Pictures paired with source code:
------------------------------------------------------------
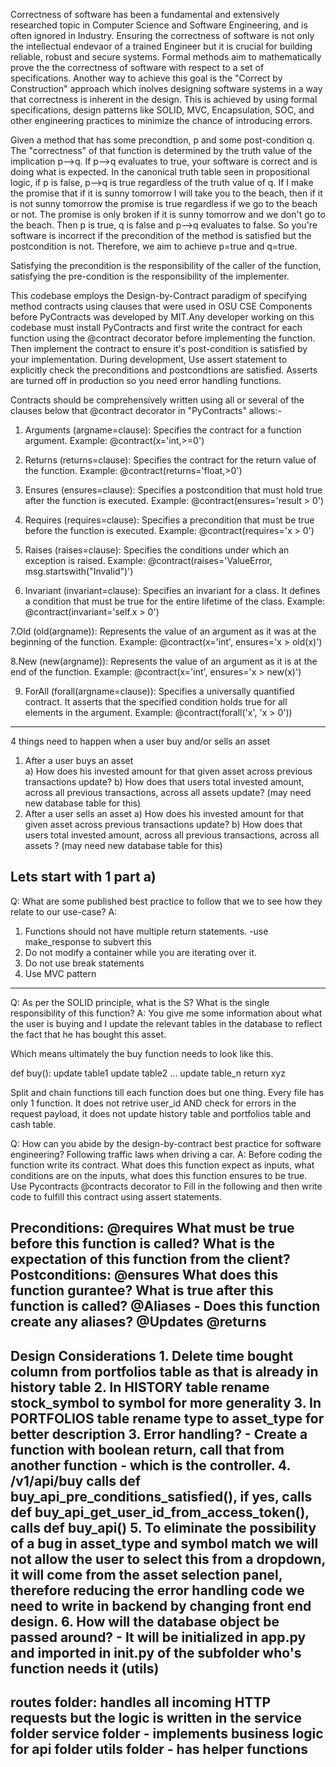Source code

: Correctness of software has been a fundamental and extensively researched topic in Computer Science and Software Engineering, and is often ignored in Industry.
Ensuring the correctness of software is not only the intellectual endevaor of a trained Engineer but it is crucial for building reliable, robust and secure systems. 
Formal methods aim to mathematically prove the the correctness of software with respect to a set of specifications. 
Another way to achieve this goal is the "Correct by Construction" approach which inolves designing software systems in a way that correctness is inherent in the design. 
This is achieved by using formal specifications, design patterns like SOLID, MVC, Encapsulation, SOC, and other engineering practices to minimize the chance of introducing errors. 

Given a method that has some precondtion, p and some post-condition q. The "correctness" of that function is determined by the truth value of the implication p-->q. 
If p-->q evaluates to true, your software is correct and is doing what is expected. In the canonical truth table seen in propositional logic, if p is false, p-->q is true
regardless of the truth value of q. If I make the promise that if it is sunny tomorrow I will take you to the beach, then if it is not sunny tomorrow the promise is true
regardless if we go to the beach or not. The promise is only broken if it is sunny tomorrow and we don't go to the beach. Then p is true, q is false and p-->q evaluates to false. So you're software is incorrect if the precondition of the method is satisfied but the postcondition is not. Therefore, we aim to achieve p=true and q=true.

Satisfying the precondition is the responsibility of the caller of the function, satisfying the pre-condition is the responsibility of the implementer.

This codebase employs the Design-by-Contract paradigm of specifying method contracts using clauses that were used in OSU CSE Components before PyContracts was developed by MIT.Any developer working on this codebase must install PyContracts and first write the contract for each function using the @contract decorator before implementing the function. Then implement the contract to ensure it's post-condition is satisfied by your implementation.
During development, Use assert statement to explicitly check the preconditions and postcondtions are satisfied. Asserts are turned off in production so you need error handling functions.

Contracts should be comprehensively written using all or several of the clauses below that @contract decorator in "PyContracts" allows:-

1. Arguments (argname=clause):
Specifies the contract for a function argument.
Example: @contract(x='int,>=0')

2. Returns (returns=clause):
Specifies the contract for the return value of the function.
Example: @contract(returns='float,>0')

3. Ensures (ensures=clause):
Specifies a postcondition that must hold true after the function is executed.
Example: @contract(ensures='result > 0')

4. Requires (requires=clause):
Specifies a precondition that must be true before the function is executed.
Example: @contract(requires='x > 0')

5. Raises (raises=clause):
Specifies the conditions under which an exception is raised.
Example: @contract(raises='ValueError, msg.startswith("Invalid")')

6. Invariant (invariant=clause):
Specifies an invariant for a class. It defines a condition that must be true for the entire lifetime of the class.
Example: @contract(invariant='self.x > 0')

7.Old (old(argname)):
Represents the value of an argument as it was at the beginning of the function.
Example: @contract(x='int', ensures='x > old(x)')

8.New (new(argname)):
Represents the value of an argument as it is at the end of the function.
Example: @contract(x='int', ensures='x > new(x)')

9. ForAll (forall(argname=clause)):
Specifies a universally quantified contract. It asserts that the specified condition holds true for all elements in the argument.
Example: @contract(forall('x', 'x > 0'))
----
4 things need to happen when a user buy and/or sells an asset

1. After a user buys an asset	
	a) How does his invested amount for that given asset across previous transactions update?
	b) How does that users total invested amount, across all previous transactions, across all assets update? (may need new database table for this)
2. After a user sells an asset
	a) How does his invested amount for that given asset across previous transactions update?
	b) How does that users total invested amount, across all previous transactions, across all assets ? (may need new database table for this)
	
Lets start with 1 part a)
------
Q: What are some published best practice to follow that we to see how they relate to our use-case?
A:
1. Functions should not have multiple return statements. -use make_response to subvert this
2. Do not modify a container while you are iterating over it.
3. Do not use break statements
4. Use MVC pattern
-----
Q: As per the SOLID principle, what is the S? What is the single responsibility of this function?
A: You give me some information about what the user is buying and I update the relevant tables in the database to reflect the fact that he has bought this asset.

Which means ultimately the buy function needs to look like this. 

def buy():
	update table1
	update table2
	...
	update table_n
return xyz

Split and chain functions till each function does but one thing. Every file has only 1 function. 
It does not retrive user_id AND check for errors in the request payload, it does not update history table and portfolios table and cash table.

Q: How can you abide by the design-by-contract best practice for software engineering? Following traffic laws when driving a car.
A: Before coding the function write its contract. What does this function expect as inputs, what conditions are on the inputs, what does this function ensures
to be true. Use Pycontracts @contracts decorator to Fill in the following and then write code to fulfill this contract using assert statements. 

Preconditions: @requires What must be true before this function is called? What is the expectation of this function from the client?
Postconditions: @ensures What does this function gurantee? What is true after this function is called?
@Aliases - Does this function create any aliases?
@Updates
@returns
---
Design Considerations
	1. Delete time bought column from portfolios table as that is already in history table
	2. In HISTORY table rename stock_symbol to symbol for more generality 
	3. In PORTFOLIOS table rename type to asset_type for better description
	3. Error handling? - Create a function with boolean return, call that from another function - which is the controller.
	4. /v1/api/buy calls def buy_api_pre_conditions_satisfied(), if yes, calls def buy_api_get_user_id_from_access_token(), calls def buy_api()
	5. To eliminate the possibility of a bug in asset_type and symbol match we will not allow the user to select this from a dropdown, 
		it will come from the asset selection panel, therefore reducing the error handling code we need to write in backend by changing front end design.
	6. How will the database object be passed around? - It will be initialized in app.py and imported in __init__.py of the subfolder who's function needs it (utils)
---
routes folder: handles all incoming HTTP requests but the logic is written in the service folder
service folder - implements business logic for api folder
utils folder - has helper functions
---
------------------------------------------------------------
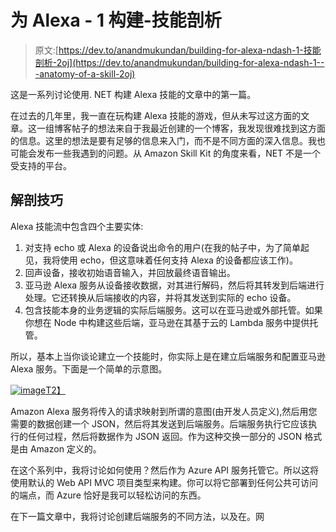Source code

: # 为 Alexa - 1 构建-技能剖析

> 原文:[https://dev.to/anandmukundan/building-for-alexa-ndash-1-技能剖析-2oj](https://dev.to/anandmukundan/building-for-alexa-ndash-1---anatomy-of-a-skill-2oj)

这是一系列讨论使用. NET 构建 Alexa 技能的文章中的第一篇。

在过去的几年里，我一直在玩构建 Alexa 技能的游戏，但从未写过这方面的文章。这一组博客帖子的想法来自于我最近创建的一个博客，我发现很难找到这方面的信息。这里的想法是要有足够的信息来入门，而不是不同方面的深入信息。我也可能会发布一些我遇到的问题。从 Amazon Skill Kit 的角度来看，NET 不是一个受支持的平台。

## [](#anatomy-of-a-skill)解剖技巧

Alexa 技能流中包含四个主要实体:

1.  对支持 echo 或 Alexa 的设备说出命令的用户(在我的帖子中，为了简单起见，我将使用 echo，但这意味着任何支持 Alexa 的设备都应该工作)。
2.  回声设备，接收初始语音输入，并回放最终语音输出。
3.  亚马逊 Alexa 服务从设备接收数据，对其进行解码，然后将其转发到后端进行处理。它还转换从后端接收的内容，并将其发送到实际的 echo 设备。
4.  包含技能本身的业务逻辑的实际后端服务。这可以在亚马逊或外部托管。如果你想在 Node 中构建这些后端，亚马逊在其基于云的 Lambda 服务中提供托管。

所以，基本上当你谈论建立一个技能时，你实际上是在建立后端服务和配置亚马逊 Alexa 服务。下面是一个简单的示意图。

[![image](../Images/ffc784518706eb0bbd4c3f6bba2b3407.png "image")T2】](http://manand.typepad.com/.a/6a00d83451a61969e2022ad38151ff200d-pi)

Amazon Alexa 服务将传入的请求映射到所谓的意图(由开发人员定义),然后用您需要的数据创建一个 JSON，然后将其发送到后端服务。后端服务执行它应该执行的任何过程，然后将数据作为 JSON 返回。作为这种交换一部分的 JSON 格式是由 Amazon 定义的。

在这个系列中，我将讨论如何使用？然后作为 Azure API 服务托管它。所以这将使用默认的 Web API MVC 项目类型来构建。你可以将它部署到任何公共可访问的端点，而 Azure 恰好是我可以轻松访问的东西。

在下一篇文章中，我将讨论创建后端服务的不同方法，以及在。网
------------------------------------------------------------
■ Exercise ■
Please copy the lines in the records above between the one holding "regardless of the" and the one holding "Satisfying the precondition", inclusive, exactly and with no other line.

■ Response box ■
regardless of the truth value of q. If I make the promise that if it is sunny tomorrow I will take you to the beach, then if it is not sunny tomorrow the promise is true
regardless if we go to the beach or not. The promise is only broken if it is sunny tomorrow and we don't go to the beach. Then p is true, q is false and p-->q evaluates to false. So you're software is incorrect if the precondition of the method is satisfied but the postcondition is not. Therefore, we aim to achieve p=true and q=true.

Satisfying the precondition is the responsibility of the caller of the function, satisfying the pre-condition is the responsibility of the implementer.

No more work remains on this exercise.